Pakistan battered by inflation, anemic growth and power cuts

By Deepal Jayasekera
5 April 2010

The International Monetary Fund (IMF) has delayed disbursement of the fifth installment of its US$ 11.3 billion standby loan to Pakistan, after disagreements with Islamabad over Pakistan’s burgeoning budget deficit and the introduction of new revenue-raising measures.

The IMF had been scheduled to approve the transfer of a $1.2 billion tranche at a meeting March 24. The decision was reportedly postponed to March 31, then put off again. Some Pakistani news reports have claimed that the money will only be made available to Islamabad in the early summer, but Pakistan’s government insists that the matter will be resolved rapidly now that all four of the country’s provincial assemblies have introduced legislation to establish a value-added tax or VAT.

An IMF spokesman, meanwhile, has said that the agency, which is dominated by the US and its European allies, will begin, within the next two weeks, its fourth review, under the current loan, of Pakistan’s economic performance and that the fifth tranche will be approved once that review is complete.

Given the pivotal role Pakistan is playing in the US war in Afghanistan, it is unlikely the IMF will do anything that will seriously destabilize the country’s economy. But it continues to work alongside Washington to force through pro-market policy changes aimed at resolving the state’s fiscal crisis at the expense of working people and further opening the country to profitable foreign investment.

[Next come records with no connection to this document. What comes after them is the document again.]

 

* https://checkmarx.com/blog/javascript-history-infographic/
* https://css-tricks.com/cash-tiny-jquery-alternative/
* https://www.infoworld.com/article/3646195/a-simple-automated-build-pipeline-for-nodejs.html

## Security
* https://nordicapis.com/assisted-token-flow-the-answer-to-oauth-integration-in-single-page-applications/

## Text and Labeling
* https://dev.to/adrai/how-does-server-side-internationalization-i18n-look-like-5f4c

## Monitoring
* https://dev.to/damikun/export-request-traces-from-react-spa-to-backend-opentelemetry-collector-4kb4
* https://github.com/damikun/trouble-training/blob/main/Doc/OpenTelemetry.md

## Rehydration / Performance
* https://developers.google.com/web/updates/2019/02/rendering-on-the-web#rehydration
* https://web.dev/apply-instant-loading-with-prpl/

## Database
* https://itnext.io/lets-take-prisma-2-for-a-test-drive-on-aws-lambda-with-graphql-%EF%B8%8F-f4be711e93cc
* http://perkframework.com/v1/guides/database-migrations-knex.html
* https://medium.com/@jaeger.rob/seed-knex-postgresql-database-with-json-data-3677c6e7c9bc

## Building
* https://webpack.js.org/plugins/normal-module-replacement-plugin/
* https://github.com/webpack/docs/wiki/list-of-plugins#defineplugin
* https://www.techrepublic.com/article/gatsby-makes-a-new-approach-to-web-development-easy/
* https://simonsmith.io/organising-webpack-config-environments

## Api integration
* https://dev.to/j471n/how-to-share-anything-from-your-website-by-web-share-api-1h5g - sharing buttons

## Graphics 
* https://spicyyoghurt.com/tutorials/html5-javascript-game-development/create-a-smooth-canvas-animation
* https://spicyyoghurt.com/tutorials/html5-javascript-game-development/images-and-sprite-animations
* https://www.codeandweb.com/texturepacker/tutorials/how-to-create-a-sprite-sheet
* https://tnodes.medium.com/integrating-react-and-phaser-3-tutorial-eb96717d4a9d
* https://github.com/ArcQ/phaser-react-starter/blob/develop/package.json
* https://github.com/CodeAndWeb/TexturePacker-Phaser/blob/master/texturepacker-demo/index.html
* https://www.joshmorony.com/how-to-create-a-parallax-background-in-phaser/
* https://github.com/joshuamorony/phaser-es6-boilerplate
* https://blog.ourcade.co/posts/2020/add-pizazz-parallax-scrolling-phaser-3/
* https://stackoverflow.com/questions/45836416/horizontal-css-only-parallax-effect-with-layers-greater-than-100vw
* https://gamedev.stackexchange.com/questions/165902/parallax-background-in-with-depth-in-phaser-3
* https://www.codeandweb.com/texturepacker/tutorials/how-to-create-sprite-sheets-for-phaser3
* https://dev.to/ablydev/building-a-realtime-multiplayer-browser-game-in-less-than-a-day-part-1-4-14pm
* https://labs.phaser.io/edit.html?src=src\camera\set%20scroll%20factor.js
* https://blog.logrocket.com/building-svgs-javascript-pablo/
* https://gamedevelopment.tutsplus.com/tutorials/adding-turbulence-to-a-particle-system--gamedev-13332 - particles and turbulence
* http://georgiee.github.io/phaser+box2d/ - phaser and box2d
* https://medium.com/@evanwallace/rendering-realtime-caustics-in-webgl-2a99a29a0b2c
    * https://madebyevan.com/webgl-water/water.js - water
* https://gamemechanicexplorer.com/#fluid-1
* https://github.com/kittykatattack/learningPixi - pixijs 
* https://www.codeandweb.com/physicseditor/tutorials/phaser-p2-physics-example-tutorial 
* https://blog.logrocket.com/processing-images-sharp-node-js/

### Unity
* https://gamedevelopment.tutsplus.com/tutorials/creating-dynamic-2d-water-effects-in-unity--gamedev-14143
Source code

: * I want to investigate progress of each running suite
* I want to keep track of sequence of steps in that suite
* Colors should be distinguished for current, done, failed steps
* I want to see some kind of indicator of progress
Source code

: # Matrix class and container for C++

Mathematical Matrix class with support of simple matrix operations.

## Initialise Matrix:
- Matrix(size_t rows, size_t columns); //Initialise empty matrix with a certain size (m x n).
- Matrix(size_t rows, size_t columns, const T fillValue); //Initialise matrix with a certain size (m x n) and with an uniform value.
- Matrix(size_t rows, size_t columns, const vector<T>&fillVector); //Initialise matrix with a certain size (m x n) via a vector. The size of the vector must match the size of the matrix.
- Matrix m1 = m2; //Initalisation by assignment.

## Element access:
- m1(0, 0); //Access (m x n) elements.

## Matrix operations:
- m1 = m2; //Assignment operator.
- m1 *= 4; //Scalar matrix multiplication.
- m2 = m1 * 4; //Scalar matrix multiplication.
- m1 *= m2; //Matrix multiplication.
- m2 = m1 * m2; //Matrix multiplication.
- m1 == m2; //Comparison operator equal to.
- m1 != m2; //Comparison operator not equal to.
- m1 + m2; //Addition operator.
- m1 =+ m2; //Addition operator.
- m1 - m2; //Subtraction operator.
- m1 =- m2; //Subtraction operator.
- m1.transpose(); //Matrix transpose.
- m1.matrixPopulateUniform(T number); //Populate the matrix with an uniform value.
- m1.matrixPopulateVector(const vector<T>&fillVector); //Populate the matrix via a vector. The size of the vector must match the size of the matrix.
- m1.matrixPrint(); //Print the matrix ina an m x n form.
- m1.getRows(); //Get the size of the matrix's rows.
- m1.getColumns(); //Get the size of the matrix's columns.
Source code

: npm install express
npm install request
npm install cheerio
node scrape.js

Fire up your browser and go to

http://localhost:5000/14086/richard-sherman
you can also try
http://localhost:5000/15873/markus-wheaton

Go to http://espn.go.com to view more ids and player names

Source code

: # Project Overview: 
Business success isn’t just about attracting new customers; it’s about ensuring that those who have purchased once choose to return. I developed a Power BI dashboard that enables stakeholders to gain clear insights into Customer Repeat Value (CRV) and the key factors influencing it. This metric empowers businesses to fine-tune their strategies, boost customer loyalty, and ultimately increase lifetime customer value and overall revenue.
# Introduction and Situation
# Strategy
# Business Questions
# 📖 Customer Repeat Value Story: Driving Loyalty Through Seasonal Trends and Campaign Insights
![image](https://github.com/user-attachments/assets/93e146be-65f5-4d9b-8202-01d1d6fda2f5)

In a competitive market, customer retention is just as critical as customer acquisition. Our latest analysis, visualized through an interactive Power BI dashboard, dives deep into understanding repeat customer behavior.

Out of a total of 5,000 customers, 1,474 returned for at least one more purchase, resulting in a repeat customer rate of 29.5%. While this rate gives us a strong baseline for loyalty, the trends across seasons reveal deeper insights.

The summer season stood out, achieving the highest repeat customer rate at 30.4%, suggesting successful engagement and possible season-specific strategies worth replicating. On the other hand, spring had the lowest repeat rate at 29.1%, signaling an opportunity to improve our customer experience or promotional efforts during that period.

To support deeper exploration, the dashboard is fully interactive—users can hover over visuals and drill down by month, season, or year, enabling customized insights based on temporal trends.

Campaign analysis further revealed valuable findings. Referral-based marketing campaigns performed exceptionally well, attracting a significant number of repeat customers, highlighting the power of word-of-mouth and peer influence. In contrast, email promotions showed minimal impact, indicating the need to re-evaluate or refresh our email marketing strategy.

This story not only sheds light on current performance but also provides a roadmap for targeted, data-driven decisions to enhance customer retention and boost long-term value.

In November 2008, the Pakistani government was forced, due to the depletion of its foreign currency reserves, to seek emergency IMF assistance. Last July, the IMF increased the $7.6 billion emergency loan to $11.3 billion.

Eighteen months after the original emergency loan, Pakistan’s foreign currency reserves have swelled to more than three times their November 2008 level. But the country remains mired in economic crisis as a result of rapid inflation, a depreciating rupee, increased debt-servicing costs, stagnant exports, a widening trade deficit, a dearth of foreign investment, and chronic power and water shortages.

According to Pakistan’s central bank the country’s GDP will grow only between 2.5 and 3.5 per cent during the current fiscal year (July 2009 to June 2010). When Pakistan’s rapid population growth is taken into account, this amounts to virtually no growth and this in a country marked by extreme poverty and social inequality

In government circles there is already discussion that Pakistan will be forced to seek a further IMF loan, although it hopes to do so under the IMF’s “Poverty Reduction & Growth Facility.”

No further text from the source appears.